Note that MQ v8.0 goes out of support April 30 2020, and IBM just announced a few days ago that MQ v9.0 goes out of support September 30 2021. When you do migrate you should go with either 9.1 which has no announced end of support (they give five years minimum so it could be 2023) or go with the next version of MQ that should be out some time this year.

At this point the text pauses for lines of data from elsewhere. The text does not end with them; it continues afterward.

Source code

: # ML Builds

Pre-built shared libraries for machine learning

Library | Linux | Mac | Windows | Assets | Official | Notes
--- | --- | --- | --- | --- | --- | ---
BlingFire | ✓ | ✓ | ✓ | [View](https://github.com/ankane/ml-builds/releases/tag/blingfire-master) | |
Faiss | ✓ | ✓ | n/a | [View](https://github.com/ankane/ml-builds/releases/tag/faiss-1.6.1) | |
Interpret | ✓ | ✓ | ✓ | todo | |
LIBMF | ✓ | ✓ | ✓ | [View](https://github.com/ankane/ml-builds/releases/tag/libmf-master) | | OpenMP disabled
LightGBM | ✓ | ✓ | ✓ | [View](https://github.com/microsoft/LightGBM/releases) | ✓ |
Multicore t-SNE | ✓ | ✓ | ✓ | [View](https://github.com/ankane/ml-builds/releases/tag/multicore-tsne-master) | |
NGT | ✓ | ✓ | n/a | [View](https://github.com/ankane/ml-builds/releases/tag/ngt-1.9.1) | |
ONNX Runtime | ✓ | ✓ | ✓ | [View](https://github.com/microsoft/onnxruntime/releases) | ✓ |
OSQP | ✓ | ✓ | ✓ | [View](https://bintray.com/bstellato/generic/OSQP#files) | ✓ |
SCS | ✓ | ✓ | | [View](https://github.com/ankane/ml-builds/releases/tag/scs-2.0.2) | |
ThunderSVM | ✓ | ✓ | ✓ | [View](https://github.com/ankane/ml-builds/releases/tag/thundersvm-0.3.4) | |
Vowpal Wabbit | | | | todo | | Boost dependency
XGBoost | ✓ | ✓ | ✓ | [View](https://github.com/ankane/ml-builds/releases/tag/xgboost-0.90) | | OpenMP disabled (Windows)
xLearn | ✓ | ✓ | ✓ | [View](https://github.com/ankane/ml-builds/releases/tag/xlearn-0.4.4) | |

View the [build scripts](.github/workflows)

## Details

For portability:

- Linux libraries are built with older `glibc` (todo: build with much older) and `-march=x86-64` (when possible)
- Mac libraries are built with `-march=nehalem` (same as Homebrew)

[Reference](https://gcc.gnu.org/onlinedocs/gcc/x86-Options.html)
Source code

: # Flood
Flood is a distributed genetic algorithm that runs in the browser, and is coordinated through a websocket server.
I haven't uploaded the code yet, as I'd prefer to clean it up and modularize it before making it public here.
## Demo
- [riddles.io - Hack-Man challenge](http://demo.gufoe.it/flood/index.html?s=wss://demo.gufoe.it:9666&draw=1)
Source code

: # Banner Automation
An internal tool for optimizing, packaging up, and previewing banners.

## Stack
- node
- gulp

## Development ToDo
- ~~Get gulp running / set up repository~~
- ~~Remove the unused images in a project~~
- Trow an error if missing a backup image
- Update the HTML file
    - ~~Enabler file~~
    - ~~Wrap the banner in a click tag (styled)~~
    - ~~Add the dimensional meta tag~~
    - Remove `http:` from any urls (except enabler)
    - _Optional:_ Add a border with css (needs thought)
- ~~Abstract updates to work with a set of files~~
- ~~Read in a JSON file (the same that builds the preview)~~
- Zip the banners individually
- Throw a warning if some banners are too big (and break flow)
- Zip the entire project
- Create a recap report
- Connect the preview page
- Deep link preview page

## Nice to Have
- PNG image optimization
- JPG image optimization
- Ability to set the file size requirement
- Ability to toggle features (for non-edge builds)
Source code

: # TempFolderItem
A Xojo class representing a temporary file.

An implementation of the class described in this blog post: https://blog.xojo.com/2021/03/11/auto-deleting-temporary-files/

You mention setting the following:
TCP:
SvrSndBuffSize=0
SvrRcvBuffSize=0
The above setting apply to the SVRCONN end of a client connection. You can see this in the MQ v7.5 Knowledge Center page WebSphere MQ>Configuring>Changing configuration information>Changing queue manager configuration information>TCP, LU62, NETBIOS, and SPX:
SvrSndBuffSize=32768|number
The size in bytes of the TCP/IP send buffer used by the server end of a client-connection
server-connection channel.
SvrRcvBuffSize=32768|number
The size in bytes of the TCP/IP receive buffer used by the server end of a client-connection
server-connection channel.
At IBM MQ v7.5.0.2 APAR IV58073 introduced the concept of setting various buffer settings to a value to 0 which means that it will allow the operating system defaults to be used. Unfortunately like many things in the Knowledge Center it does not look like IBM documented this correctly for 7.5.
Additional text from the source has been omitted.